#### Required action:
From the records below, transcribe only the lines running from the one with "one node is" through the one with "the old data". Keep both of those end lines.

#### Available data:
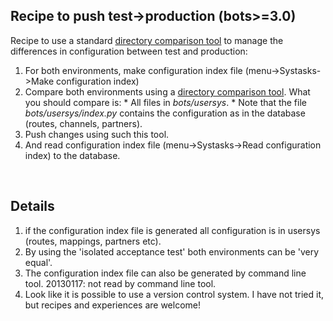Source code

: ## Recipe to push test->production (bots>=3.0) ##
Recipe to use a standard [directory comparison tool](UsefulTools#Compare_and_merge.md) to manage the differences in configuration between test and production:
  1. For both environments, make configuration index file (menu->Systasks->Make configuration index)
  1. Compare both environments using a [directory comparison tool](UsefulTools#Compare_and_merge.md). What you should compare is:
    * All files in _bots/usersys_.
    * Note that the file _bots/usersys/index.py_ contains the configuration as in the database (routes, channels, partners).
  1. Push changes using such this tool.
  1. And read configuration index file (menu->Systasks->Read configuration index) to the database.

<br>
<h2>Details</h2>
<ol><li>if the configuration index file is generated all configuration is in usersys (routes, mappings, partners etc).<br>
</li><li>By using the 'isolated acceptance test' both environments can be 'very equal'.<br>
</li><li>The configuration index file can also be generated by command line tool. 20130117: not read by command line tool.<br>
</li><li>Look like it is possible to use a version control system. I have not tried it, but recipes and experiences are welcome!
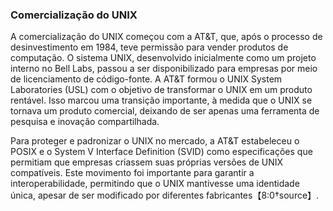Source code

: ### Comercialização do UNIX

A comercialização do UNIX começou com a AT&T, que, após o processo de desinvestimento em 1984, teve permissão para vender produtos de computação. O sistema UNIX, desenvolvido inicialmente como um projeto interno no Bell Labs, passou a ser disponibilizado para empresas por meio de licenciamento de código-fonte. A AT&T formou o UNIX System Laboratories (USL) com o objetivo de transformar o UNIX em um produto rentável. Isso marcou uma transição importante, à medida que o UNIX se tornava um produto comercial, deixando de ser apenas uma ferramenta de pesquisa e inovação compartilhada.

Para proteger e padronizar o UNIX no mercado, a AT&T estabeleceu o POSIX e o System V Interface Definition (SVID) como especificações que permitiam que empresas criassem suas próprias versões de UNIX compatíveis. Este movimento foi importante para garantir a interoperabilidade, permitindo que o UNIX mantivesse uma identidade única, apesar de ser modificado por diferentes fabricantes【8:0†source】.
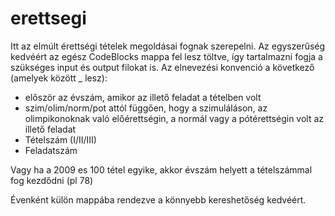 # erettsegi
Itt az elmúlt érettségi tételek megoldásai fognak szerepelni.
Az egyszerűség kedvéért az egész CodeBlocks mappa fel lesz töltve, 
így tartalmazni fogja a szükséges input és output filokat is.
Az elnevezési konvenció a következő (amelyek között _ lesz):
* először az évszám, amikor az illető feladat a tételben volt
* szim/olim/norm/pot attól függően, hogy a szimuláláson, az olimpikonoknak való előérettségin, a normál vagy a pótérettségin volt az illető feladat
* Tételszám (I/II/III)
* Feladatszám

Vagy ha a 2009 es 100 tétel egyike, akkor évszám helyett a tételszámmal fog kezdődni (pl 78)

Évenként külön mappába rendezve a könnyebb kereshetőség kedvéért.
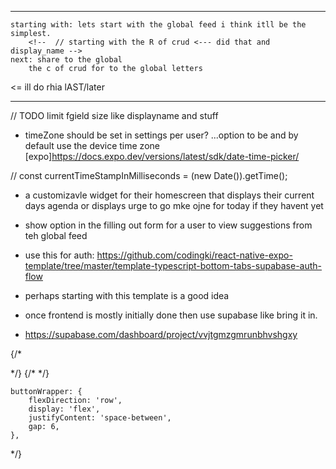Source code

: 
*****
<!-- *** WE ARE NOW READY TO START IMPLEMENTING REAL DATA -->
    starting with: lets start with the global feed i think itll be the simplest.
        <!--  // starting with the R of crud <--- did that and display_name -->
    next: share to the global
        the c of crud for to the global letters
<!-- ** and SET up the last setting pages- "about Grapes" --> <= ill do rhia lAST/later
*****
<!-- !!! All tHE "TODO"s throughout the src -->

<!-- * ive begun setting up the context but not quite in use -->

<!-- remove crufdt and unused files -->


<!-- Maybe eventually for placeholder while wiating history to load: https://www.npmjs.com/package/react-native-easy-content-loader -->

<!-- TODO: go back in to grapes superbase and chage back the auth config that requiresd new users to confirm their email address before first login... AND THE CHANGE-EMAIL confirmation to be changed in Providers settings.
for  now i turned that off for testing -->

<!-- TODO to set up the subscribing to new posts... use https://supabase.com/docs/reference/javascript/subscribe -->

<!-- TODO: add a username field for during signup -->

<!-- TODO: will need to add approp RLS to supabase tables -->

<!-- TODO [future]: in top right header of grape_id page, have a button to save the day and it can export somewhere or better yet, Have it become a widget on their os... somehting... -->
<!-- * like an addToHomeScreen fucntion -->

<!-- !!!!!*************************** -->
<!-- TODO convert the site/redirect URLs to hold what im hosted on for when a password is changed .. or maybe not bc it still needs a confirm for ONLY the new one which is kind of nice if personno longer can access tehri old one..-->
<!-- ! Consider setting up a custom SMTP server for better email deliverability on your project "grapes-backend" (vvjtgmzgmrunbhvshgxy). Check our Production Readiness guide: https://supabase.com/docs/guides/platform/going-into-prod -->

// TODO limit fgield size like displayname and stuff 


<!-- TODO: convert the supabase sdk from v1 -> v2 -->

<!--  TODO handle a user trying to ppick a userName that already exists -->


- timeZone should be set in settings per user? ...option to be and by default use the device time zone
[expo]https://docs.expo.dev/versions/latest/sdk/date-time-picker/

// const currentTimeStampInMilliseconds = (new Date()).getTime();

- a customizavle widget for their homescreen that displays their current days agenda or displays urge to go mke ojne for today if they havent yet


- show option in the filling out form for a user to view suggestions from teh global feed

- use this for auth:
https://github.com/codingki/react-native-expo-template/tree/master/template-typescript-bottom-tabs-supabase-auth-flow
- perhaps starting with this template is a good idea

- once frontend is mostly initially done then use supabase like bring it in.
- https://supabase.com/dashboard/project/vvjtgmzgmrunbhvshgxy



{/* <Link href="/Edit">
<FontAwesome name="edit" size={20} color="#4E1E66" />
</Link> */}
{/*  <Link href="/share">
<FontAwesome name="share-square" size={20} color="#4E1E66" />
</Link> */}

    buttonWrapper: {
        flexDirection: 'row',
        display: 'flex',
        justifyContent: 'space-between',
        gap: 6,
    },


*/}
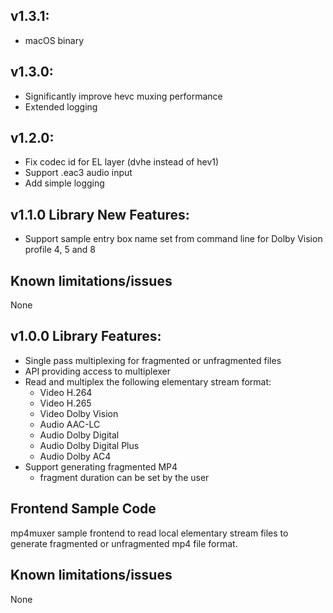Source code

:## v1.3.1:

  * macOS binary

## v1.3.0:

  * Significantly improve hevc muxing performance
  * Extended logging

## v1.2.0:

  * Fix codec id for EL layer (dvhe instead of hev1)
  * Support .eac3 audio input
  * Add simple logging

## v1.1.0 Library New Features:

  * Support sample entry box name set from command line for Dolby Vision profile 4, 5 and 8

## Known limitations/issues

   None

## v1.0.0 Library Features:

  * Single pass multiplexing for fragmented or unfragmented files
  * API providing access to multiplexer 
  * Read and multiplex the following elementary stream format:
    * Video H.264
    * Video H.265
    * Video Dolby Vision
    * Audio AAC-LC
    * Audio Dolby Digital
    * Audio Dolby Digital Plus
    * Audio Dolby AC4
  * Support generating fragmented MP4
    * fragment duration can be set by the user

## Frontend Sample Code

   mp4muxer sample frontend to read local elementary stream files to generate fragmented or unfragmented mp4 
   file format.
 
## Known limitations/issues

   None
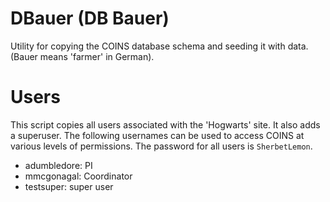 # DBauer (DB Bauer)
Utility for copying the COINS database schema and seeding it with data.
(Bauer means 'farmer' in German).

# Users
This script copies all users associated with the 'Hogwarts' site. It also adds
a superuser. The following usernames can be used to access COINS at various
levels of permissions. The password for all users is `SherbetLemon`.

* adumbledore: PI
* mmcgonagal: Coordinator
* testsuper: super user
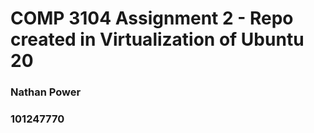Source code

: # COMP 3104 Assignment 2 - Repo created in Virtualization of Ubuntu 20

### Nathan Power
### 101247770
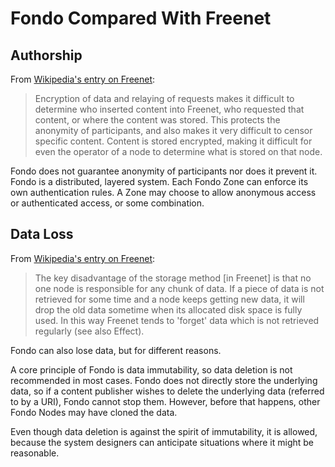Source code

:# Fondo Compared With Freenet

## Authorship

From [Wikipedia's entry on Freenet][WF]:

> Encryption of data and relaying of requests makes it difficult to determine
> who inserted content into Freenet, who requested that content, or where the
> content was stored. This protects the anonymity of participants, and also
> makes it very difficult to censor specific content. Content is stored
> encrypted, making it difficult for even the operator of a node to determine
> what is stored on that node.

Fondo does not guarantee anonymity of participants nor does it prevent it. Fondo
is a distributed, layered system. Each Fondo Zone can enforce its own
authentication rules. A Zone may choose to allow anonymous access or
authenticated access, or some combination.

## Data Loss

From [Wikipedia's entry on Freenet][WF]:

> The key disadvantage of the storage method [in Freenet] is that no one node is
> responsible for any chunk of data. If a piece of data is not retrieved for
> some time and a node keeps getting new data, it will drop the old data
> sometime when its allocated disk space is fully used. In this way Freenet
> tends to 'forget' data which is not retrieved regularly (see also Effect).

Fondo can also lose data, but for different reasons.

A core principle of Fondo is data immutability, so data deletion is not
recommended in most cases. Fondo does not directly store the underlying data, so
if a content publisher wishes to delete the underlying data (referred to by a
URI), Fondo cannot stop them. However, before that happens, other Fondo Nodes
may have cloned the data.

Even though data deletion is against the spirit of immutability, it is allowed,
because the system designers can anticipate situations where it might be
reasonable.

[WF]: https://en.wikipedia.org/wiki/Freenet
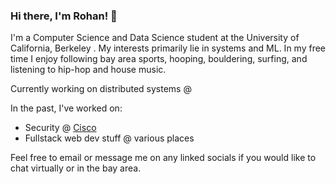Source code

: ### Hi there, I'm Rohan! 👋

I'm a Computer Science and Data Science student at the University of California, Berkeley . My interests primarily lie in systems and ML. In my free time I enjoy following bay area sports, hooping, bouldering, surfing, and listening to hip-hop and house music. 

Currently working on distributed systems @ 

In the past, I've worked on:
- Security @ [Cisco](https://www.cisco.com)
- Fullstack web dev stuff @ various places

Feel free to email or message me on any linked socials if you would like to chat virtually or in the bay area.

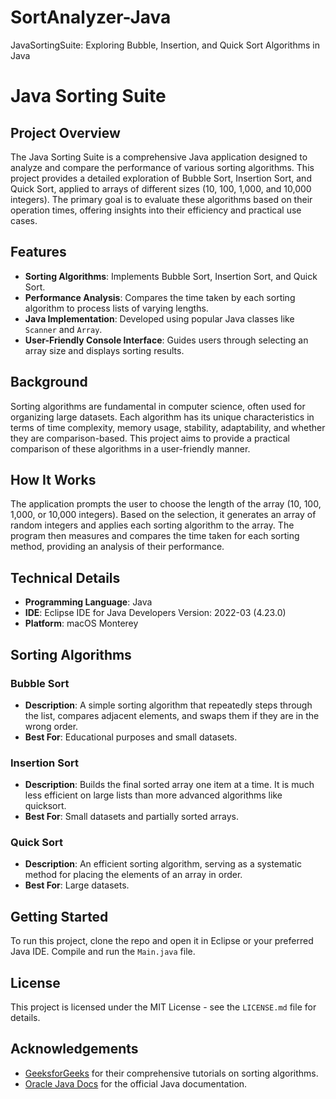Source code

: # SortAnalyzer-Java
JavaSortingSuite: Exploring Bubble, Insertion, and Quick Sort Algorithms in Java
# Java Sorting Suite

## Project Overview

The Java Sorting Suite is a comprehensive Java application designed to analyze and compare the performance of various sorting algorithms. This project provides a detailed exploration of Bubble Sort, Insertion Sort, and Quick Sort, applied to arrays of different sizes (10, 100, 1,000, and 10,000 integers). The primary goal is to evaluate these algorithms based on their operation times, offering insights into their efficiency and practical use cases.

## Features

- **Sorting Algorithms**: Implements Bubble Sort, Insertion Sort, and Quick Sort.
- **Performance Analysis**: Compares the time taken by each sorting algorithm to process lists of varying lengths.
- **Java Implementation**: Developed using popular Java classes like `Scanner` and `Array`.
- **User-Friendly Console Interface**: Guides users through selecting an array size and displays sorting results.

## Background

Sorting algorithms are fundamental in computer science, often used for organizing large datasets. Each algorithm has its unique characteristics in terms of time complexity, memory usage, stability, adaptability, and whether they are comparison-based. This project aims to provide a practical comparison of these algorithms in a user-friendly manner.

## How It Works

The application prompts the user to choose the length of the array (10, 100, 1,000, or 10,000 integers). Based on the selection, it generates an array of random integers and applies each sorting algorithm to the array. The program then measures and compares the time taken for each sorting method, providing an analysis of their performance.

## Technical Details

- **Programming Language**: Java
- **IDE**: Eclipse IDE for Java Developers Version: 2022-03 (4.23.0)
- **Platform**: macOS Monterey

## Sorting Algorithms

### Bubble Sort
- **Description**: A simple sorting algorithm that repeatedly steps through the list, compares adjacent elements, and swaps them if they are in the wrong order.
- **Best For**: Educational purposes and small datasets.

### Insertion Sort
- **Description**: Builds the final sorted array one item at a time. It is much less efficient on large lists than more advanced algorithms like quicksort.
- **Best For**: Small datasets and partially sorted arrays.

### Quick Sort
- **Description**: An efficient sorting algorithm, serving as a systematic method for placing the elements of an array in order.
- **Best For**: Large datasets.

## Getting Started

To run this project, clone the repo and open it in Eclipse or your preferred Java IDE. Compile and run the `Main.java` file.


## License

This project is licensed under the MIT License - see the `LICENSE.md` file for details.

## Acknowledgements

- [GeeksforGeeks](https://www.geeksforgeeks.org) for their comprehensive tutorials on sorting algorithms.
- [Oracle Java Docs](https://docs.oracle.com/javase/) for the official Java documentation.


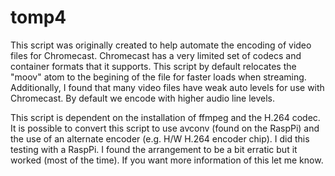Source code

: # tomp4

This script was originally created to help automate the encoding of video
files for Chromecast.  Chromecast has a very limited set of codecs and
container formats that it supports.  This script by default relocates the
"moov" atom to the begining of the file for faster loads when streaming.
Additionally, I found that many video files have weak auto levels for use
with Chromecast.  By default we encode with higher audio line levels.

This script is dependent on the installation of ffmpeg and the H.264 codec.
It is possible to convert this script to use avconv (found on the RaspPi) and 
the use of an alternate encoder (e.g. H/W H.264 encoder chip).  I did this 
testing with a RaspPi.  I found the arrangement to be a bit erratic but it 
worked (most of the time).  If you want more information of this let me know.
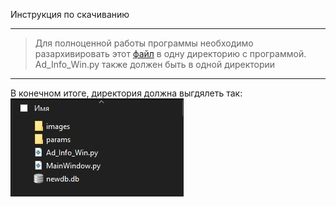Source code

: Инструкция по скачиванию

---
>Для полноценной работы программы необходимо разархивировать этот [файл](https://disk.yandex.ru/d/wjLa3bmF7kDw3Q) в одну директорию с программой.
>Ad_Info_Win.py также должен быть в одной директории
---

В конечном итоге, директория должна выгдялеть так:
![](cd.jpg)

#### Response:
> The key disadvantage of the storage method [in Freenet] is that no one node is
> responsible for any chunk of data. If a piece of data is not retrieved for
> some time and a node keeps getting new data, it will drop the old data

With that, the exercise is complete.